Mailing List Archive: Why SyncAll ?

Why SyncAll ?

Oct 26, 2001, 2:34 PM

Post #1 of 3 (497 views)

I now have my NFS cluster almost working (Redhat 7.1 base,
2.4.10-ac11 patched for ext3, drbd 0.6.1-pre6) I am testing right now by
leaving the secondary node always up and simply rebooting the primary
node. The failover seems to go fine, drbd switches to primary on node2 and
the services start without a hitch. When the primary node comes back up,
it seems to want to SyncAll most of the time - I have seen it do the quick
sync sometimes, but usually SyncAll... This causes the datadisk scripts to
fail to mount the nb0 and nb1, which in turn causes most of the nfs
services to fail since they try to export /home (nb0) and the lock dirs
are symlink'd to nb1.
It seems to me that drbd should either be doing the quick sync always
(assuming both nodes didnt go down at the same time) or else datadisk
should at least wait and retry to mount the partitions until the syncall
completes (an hour later).

Any suggestions?

Re: Why SyncAll ? [ In reply to ]

philipp.reisner at example

Oct 27, 2001, 12:23 AM

Post #2 of 3 (503 views)

Permalink

* Ryan Rubley <rubleyr@example.com> [011026 23:34]:
>
> I now have my NFS cluster almost working (Redhat 7.1 base,
> 2.4.10-ac11 patched for ext3, drbd 0.6.1-pre6) I am testing right now by
> leaving the secondary node always up and simply rebooting the primary
> node. The failover seems to go fine, drbd switches to primary on node2 and
> the services start without a hitch. When the primary node comes back up,
> it seems to want to SyncAll most of the time - I have seen it do the quick
> sync sometimes, but usually SyncAll... This causes the datadisk scripts to
> fail to mount the nb0 and nb1, which in turn causes most of the nfs
> services to fail since they try to export /home (nb0) and the lock dirs
> are symlink'd to nb1.
> It seems to me that drbd should either be doing the quick sync always
> (assuming both nodes didnt go down at the same time) or else datadisk
> should at least wait and retry to mount the partitions until the syncall
> completes (an hour later).
>
> Any suggestions?
>

Heartbeat should be started _after_ drbd in the boot process. Since
the /etc/init.d/drbd script does not terminate before synchronisation
is done, heartbeat will start as soon as sync is done.

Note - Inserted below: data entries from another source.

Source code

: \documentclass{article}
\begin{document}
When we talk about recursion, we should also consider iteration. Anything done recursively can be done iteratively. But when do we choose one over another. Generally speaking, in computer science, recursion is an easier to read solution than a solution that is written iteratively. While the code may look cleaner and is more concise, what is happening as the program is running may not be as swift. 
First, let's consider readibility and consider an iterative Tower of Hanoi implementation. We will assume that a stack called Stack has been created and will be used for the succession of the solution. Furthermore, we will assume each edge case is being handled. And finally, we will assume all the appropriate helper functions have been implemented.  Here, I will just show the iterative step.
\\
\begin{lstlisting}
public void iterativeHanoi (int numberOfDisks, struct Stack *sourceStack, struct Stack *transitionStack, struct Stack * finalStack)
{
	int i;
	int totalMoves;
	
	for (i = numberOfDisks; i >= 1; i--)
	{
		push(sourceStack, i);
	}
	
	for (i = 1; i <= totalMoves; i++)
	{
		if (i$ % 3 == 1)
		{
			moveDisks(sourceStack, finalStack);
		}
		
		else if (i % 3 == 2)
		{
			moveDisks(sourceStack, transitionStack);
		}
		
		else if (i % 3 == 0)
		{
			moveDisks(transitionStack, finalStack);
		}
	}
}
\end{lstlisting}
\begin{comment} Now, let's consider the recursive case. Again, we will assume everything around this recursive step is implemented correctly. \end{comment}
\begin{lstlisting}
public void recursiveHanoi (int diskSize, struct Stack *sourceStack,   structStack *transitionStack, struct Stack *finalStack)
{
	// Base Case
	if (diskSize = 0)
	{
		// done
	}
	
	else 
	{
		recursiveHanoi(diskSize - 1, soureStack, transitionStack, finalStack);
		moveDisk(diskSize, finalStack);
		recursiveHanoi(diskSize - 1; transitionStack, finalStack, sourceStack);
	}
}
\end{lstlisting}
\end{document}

PS: If the primary crashes a SyncAll is necessay.

-Philipp

Re: Why SyncAll ? [ In reply to ]

rubleyr at example

Oct 27, 2001, 7:24 AM

Post #3 of 3 (497 views)

Permalink

On Sat, 27 Oct 2001, Philipp Reisner wrote:

> * Ryan Rubley <rubleyr@example.com> [011026 23:34]:
> >
> > I now have my NFS cluster almost working (Redhat 7.1 base,
> > 2.4.10-ac11 patched for ext3, drbd 0.6.1-pre6) I am testing right now by
> > leaving the secondary node always up and simply rebooting the primary
> > node. The failover seems to go fine, drbd switches to primary on node2 and
> > the services start without a hitch. When the primary node comes back up,
> > it seems to want to SyncAll most of the time - I have seen it do the quick
> > sync sometimes, but usually SyncAll... This causes the datadisk scripts to
> > fail to mount the nb0 and nb1, which in turn causes most of the nfs
> > services to fail since they try to export /home (nb0) and the lock dirs
> > are symlink'd to nb1.
> > It seems to me that drbd should either be doing the quick sync always
> > (assuming both nodes didnt go down at the same time) or else datadisk
> > should at least wait and retry to mount the partitions until the syncall
> > completes (an hour later).
> >
> > Any suggestions?
> >
>
> Heartbeat should be started _after_ drbd in the boot process. Since
> the /etc/init.d/drbd script does not terminate before synchronisation
> is done, heartbeat will start as soon as sync is done.
>
> PS: If the primary crashes a SyncAll is necessay.
>
> -Philipp
>
>

heartbeat is the last thing to start (S99) - is it the init-timeout=10
line that is causing drbd to not block and go to the backgroudn maybe?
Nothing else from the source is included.